Fani rodzimej alternatywy na pewno pamiętają doskonale, jak przy okazji debiutu najbardziej enigmatycznego polskiego zespołu, amerykański Pitchfork nie szczędził jego muzyce pochlebnych ocen. Dlaczego akurat jemu? Też pewnie pamiętacie, że od swoich pierwszych ujawnionych wtedy nagrań Bokka brzmiała bardzo światowo, i to nawet na tyle, że niektórym ciężko było uwierzyć, że ta grupa naprawdę narodziła się w Polsce (wątpliwości potęgował jeszcze fakt, że nikt nie chciał ujawniać personaliów autorów całego zamieszania). Ale jeszcze większe zapytania powinny się wyświetlić przy krążku numer dwa - płycie na wskroś przeładowanej brzmieniem, znanym nam najczęściej z płyt ulubionych, ale jednak zagranicznych wykonawców.

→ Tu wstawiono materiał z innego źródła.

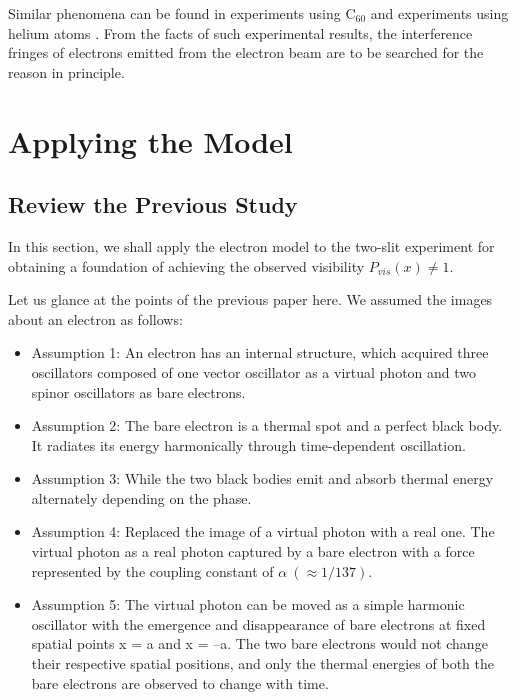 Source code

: \documentclass[%
 reprint,
 amsmath,amssymb,
 aps,
]{revtex4-1}
\numberwithin{equation}{section}%
\begin{document}
    Similar phenomena can be found in experiments using C$_{60}$ \cite{Arndt} and experiments using helium atoms \cite{Carnal}. From the facts of such experimental results, the interference fringes of electrons emitted from the electron beam are to be searched for the reason in principle.


\section{\label{sec:Applying_the_Model}Applying the Model}


\subsection{\label{sub:Review_the_Previous_Study}Review the Previous Study}


    In this section, we shall apply the electron model \cite{Hanamura} to the two-slit experiment for obtaining a foundation of achieving the observed visibility $P_{vis}(x) \neq 1$.

    Let us glance at the points of the previous paper here. We assumed the images about an electron as follows:

    \begin{itemize}
        \item Assumption 1: An electron has an internal structure, which acquired three oscillators composed of one vector oscillator as a virtual photon and two spinor oscillators as bare electrons.
        \item Assumption 2: The bare electron is a thermal spot and a perfect black body. It radiates its energy harmonically through time-dependent oscillation.
        \item Assumption 3: While the two black bodies emit and absorb thermal energy alternately depending on the phase.
        \item Assumption 4: Replaced the image of a virtual photon with a real one. The virtual photon as a real photon captured by a bare electron with a force represented by the coupling constant of $\alpha \ (\approx 1/137)$.
        \item Assumption 5: The virtual photon can be moved as a simple harmonic oscillator with the emergence and disappearance of bare electrons at fixed spatial points x = a and x = --a. The two bare electrons would not change their respective spatial positions, and only the thermal energies of both the bare electrons are observed to change with time.
    \end{itemize}
\end{document}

Bo "Don't Kiss and Tell" to konsekwentne rozwinięcie pomysłów zawartych na pierwszym wydawnictwie Bokki - poszerzenie rejonu zainteresowań i jeszcze większa staranność w przełożeniu na krążek tego niepowtarzalnego klimatu, który towarzyszy muzykom przy całej koncepcji na zespół, także w oprawach graficznych i na scenicznych występach. Dlatego też zdecydowanie więcej się tu dzieje - w zapowiedziach płyty obiecywano, że pojawią się na niej "szorstkie gitary elektryczne, przesterowana gitara basowa i zaawansowana elektronika wzbogacona o żywe instrumenty" i rzeczywiście, podczas odsłuchu nowego materiału już nie tylko Skandynawia i synthpopowe brzmienia w stylu The Knife przychodzą na myśl w pierwszej kolejności, ale też historie rodem z Wysp Brytyjskich i dźwięki nowej fali. Dlatego Bokka stała się w swoich propozycjach jeszcze bardziej chłodna i surowa, choć mimo wszystko nie ucierpiała wcale na tym melodyjność jej muzyki. A nawet wręcz przeciwnie - rzeżące w tle gitary i psychodeliczne brzmienia wkręcają się w głowę równie łatwo, co dzikie wokale, przynosząc z jednej strony zimny i metaliczny, ale z drugiej bardzo rozgrzewający materiał (szkoda, że najgorętszy z nich "What a Day" dostępny jest tylko w wersji Special Edition). I nie ma znaczenia, że w numerze "Flashbacks" Bokka rzuca: "When you want too much, You don't get too much". Na "Don't Kiss and Tell", jako całości, jest wręcz przeciwnie. Ta płyta nie tylko świetnie sobie radzi z syndromem drugiego krążka, ale i stawia przed zespołem jeszcze wyższą poprzeczkę niż po debiucie. I to akurat, absolutnie niech już nie będzie dla nikogo żadną tajemnicą.